- [Task]: Each line in the records below that has the word "currently" should be copied.

(Information supplied begins)

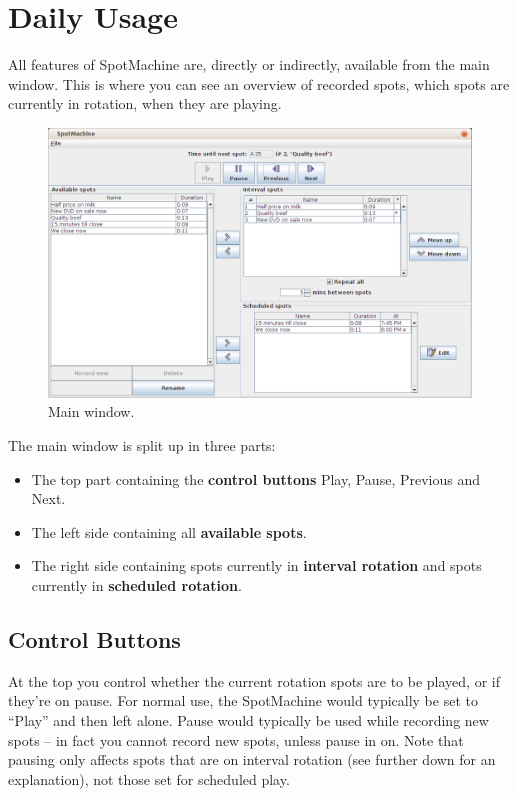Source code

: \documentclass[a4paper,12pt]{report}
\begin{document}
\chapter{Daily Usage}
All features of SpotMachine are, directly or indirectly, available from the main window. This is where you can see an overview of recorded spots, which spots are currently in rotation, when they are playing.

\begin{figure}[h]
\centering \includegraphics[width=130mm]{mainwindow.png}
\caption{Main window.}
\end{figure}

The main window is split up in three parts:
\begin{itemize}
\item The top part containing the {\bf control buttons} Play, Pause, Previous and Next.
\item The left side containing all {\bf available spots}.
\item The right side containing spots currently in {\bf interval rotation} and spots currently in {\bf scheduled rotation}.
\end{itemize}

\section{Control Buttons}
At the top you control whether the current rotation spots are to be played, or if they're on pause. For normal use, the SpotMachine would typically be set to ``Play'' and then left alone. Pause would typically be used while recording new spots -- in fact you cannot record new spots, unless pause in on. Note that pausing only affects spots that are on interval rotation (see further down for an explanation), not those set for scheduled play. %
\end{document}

(Information supplied ends)
(Information supplied begins)

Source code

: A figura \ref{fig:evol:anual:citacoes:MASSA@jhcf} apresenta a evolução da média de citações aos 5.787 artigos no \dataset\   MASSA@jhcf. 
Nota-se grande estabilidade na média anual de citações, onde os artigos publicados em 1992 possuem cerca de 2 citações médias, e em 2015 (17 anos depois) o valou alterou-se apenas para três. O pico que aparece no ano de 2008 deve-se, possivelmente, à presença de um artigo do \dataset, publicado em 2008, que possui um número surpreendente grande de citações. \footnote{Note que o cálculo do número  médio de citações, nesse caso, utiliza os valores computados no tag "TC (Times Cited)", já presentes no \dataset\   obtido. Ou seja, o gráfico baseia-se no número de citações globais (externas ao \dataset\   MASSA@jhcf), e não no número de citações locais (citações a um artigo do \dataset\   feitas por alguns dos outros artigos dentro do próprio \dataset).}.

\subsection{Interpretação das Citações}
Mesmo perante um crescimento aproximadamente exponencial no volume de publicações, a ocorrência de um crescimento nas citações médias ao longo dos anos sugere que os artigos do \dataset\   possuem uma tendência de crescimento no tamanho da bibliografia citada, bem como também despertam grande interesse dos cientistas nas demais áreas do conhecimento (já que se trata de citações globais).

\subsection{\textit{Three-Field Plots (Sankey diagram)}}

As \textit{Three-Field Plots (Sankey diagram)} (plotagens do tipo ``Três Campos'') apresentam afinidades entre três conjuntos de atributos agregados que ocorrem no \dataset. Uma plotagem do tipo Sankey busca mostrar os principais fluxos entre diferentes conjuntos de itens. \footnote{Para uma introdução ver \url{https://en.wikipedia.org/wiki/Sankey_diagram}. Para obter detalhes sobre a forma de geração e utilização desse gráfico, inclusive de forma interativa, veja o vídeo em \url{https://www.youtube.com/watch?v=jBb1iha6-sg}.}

(Information supplied ends)
(Information supplied begins)

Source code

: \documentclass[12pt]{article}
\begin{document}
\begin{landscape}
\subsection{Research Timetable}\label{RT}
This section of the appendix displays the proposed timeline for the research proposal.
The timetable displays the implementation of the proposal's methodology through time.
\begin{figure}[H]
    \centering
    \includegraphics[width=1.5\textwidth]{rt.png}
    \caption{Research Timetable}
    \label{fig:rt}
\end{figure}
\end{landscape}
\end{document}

(Information supplied ends)

- [Written answer]:
All features of SpotMachine are, directly or indirectly, available from the main window. This is where you can see an overview of recorded spots, which spots are currently in rotation, when they are playing.
\item The right side containing spots currently in {\bf interval rotation} and spots currently in {\bf scheduled rotation}.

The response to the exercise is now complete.